Tennessee Gov. Bill Haslam wants to use lottery money to create a free community college program for high school graduates. It’s central to the Republican’s goal of making the state more attractive to potential employers by increasing the percentage of Tennesseans with a college degree to 55 percent by 2025 from 32 percent now. The Oregon Legislature is debating the idea, but a bill to offer free tuition succeeded in the Mississippi House and died in its Senate.
“More Americans need a college education,” said Dewayne Matthews, vice president for strategy and policy at the Lumina Foundation. Now about 40 percent of Americans graduate from college, and it should be 60 percent, he said. It’s a good idea, and “we are very excited that these governors are stepping up. We need to do this because more Americans need a college education … these proposals send a very powerful message.”
Surprisingly Low Costs
Making community college free is a practical way to boost educational attainment. Matthews said that the cost of such programs is surprisingly low, and therefore suggests it is not “denying the system dollars it needs.”
When all college is free, elites and higher-income students tend to dominate and leave few slots for poorer students, yet those wealthier students would have gone to college anyway. For example, Brazil made all postsecondary education tuition-free and then had few spaces available for poor students, according to Matthews. Making community college free is more likely to reach people who would not otherwise go to college, and therefore is more likely to boost educational attainment.
Yet critics argue that even the Tennessee and Oregon plans will cover costs for people who don’t need it. Tennessee and Oregon are looking at the Last-Dollar In model, where the state picks up the tuition not covered by other forms of aid. Because students from poor families often get their tuition covered by Pell Grants and other programs, the state money would disproportionately help those from more comfortable backgrounds.
“If you’re paying for two years for everybody, then you’re paying for students whose families can afford to do it,” said Kay McClenney, director of the Center for Community College Student Engagement at the University of Texas. “And is that your best use of dollars within the public interest?”
There are other concerns. Molly Corbett Broad, president of the American Council on Education, generally praised the bills, but said students are more likely to be successful if they have “skin in the game” and pay something toward their education.
Skin in the Game
Davis Jenkins, senior research assistant at the Community College Research Center at Teachers College at Columbia University, also believes it is better for students to have some skin in the game.

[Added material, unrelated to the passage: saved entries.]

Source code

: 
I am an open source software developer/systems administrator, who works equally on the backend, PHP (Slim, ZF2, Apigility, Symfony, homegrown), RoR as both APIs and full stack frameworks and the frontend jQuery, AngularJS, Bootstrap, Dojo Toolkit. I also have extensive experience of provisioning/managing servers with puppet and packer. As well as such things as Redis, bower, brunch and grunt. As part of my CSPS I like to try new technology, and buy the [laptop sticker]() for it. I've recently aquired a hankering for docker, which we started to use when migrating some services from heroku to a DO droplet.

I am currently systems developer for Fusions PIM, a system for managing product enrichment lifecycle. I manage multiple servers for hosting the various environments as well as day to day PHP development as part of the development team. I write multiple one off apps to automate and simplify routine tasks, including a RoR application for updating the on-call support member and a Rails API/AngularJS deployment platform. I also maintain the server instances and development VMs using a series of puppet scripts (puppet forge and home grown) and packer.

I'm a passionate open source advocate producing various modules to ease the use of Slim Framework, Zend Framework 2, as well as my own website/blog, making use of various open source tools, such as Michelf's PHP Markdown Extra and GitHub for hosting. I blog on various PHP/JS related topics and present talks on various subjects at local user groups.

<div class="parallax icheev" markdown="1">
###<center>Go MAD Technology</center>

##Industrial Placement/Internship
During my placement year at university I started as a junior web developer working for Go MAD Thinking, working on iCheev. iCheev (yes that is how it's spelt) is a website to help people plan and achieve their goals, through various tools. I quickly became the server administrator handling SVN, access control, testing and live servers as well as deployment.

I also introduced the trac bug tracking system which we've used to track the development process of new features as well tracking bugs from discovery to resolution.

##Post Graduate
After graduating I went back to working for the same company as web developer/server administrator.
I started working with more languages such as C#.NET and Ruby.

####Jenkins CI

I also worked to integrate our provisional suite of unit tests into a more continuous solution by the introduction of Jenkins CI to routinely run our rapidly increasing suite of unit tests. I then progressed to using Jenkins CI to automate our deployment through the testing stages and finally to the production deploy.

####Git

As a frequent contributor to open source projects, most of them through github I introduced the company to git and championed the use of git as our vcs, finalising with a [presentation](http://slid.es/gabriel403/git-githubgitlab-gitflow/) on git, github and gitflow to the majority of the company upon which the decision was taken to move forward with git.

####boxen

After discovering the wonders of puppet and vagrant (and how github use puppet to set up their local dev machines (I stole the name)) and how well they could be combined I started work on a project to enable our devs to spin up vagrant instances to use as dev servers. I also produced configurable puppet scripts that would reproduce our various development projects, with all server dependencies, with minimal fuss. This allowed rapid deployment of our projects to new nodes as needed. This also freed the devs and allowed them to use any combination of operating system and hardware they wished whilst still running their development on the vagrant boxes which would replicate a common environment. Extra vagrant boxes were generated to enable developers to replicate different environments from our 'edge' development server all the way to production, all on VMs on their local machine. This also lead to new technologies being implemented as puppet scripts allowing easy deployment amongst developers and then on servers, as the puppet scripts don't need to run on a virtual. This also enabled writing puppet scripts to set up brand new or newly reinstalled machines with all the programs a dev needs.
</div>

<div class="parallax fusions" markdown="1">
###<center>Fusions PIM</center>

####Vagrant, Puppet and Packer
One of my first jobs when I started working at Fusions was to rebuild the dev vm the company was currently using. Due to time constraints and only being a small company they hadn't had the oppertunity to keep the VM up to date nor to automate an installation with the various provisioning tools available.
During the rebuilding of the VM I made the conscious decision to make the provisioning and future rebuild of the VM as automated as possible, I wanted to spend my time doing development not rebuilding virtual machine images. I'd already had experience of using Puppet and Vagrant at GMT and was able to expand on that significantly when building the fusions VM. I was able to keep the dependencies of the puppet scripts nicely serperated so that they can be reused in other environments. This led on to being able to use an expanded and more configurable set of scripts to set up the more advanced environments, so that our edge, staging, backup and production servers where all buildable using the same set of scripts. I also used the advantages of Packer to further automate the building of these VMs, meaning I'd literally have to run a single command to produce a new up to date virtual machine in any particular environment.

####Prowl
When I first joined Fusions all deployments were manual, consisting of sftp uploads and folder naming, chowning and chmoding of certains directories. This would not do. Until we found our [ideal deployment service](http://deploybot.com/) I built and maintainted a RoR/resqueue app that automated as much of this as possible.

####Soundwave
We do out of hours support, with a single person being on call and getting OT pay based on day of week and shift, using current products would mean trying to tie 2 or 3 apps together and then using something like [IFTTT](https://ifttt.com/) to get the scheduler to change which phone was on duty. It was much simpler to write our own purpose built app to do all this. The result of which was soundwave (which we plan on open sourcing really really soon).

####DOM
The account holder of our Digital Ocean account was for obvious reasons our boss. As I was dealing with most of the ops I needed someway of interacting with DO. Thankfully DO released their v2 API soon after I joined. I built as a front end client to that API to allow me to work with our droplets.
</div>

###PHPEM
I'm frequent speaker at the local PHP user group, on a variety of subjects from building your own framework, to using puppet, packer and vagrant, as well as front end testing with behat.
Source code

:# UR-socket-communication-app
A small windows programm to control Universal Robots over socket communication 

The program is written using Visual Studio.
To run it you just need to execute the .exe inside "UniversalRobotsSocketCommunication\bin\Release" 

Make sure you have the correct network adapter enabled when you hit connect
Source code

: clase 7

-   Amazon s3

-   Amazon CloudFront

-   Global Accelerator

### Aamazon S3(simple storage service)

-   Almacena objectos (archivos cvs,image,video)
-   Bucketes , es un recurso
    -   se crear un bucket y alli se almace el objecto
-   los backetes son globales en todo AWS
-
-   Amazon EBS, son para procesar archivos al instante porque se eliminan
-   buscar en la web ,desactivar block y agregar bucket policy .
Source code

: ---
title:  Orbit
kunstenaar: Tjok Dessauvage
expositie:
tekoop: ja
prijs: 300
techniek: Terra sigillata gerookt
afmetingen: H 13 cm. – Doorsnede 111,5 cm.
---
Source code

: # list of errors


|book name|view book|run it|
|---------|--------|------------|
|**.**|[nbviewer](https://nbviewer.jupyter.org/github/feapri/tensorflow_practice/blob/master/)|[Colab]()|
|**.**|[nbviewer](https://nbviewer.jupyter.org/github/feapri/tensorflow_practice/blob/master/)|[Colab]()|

People may be more likely to drop out if they think they have nothing to lose. He applauded Tennessee’s bill, which requires that students maintain a certain grade point average, and to volunteer, which he said is “really important, to do community service.”
Like Matthews, Jenkins said the program is “good in that it sends a message to people that college is affordable.”
One state with decades of experience in tuition funding is Georgia, where Gov. Zell Miller pioneered a generous postsecondary education program in 1993. Georgia’s Hope scholarships and grants are funded by a state lottery, similar to the Tennessee proposal. Unlike the Tennessee and Oregon ideas, Georgia students have access to the entire university system and technical colleges.
The Hope program has been tweaked slightly over the past 20 years, and remains a popular and essential part of Georgia’s education landscape. It has been a success, according to John Light, spokesman for the Technical College System of Georgia.
“We’re very grateful for the Hope program, because we see what it’s done for our students, a lot of whom could not have afforded college,” he said. “It makes me feel a lot better about the future.”